Carmel HS students’ lunch room compost initiative keeps 1 ton of food out of landfill

By SIERRA HIGNITE

WISH-TV | wishtv.com

One ton of food: That’s what Carmel High School has taken out of landfills in just one month.

They did this using a concept that is common on the West Coast but isn’t as widely used in the Midwest.

It may look like your average high school cafeteria, but what is happening at Carmel High School has turned into one of the largest composting programs for any school in Indiana.

Three Carmel High School sophomores went to a leadership camp at Butler University over the summer. They were challenged to create an initiative that would impact their community. Thus became the high school’s new Environmental Club and the idea to start a compost program in their cafeteria.

“A lot of the food that is wasted goes and sits in landfills and it actually makes up 35 percent of all landfills and that sits and rots into methane gas, which is 20 times more potent than carbon dioxide,” said Maanya Rajash, one of the students who created the initiative at Carmel High School.

The school says the transition was fairly seamless.

“So, it is really just the excess material from fresh fruits and veggies we were generating in the morning, and we generate probably two buckets, two to three buckets just from that a day,” said Holly Huepenbecker-Hull, food service manager at Carmel High School.

The food that can be separated into compost as opposed to thrown in the trash is fairly simple.

“Anything that comes from the ground can go back to compost,” said Huepenbecker-Hull.

In just one week, Carmel High School fills about 29 bins amounting to nearly 500 pounds of food that would normally be going to a landfill. But because of this project, now that 500 pounds of food gets turned into soil.

“In this particular one, we probably serve around 3,000 kids a day,” said Huepenbecker-Hull.

“As of Feb. 17, I believe it is 1,820 pounds of compost, so just under one ton of food has been composted,” said Grace Belt, another student who helped create the initiative.

The cafeteria workers also separate compostable material from the lunch leftovers. At the end of the day, the bins are loaded onto the dock to wait to be collected once a week by Earth Mama, a local composting company.

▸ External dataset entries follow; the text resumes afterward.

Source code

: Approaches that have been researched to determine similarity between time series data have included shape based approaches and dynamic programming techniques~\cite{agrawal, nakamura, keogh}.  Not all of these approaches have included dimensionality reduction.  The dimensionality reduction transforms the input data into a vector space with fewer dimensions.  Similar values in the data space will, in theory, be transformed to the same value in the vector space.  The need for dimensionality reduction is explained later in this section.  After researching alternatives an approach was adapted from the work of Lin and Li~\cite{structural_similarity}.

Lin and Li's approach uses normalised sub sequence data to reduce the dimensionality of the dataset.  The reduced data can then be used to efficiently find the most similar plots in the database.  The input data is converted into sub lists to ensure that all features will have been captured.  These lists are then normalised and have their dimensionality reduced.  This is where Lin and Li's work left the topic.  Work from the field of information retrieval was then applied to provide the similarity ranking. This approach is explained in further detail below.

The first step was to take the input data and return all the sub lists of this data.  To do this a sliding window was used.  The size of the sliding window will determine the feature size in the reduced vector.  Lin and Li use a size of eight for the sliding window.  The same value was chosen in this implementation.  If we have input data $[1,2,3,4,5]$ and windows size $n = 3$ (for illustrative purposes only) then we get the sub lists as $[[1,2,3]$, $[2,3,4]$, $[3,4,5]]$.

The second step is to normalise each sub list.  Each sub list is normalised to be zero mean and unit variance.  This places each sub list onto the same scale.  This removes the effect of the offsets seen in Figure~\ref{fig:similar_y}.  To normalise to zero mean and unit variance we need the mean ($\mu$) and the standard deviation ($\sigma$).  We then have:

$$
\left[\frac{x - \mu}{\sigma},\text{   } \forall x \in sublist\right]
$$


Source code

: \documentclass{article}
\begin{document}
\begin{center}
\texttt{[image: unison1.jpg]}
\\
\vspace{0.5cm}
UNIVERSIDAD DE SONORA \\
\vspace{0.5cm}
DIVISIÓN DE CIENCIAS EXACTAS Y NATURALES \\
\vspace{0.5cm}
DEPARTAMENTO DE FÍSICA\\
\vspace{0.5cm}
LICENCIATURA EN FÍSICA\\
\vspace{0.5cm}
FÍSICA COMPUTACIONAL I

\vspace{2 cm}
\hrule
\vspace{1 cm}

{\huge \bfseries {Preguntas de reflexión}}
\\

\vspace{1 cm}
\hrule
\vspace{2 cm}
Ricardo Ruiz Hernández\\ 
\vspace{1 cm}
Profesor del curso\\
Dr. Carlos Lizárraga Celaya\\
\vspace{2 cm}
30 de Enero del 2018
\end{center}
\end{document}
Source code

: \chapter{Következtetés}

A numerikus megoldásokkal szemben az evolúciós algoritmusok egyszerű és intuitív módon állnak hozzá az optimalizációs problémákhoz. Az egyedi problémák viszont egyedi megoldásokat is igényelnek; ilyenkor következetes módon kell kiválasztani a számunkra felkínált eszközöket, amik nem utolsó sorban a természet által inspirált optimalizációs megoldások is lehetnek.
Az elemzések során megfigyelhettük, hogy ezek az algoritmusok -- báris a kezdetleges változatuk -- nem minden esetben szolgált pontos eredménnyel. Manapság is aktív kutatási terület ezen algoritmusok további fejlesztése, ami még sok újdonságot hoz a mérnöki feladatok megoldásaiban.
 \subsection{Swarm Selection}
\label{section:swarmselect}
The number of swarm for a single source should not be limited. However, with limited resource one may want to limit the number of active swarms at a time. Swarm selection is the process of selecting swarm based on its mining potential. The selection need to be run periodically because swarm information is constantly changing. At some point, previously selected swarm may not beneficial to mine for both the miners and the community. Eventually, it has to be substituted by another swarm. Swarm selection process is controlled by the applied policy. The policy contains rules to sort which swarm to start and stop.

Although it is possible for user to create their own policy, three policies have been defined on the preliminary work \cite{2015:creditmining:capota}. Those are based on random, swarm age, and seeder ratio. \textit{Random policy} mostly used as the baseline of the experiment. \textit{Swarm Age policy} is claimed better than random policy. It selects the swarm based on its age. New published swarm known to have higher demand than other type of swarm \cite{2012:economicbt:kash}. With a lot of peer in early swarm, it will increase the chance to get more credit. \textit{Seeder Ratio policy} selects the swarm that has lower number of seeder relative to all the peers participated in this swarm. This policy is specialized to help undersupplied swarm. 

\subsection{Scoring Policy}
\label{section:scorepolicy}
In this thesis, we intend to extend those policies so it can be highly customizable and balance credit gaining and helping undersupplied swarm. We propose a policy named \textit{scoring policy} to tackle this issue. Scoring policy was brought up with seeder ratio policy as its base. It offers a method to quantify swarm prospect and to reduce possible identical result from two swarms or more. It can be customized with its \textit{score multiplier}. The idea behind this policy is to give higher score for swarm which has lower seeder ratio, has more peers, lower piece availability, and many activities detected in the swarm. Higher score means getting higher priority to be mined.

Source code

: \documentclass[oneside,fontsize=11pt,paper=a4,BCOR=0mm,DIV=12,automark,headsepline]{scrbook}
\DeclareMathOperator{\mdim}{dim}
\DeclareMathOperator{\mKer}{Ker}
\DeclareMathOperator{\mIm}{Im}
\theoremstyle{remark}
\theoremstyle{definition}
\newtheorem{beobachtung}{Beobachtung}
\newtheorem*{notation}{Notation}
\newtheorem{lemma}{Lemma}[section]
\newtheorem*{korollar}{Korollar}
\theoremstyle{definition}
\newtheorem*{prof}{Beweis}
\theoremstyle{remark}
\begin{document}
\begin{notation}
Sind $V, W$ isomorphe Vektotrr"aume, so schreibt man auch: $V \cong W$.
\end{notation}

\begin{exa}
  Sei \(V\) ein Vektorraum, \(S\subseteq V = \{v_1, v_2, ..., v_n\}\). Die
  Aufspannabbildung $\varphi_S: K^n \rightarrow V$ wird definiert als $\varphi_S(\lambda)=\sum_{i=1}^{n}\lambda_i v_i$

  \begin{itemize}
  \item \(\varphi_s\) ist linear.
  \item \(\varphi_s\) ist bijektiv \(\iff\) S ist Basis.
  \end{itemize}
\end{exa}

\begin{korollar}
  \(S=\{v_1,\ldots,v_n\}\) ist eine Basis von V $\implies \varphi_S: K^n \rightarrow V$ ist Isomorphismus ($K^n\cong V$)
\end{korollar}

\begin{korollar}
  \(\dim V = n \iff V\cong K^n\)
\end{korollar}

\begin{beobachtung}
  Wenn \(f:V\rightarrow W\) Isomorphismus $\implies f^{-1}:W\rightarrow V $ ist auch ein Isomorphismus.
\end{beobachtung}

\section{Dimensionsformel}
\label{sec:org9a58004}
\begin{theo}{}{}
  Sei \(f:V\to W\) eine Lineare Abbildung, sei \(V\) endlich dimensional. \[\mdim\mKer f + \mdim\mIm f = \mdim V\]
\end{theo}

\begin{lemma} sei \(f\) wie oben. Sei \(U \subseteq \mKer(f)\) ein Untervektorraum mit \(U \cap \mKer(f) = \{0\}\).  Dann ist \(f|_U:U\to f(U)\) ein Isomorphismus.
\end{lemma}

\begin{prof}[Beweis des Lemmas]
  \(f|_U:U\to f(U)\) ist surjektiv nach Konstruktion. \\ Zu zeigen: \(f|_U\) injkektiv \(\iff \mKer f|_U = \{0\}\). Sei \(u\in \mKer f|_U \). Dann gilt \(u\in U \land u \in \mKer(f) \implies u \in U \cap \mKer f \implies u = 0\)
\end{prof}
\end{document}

“The environmental impact that we are making here in just under a month that we are making in one cafeteria, imagine if we put this in multiple cafeterias in multiple schools it would just have a huge environmental impact,” said Sarah Patel, the other student who helped start the initiative.

“Our staff is thrilled to be able to do something like this just to know we are keeping food out of the landfill and actually turning it into something useful,” said Huepenbecker-Hull.

Right now, there are only two schools within the Carmel Clay School District that do a composting program. The girls who started the program say their goal is to get every school in the Carmel Clay district on board with this composting initiative.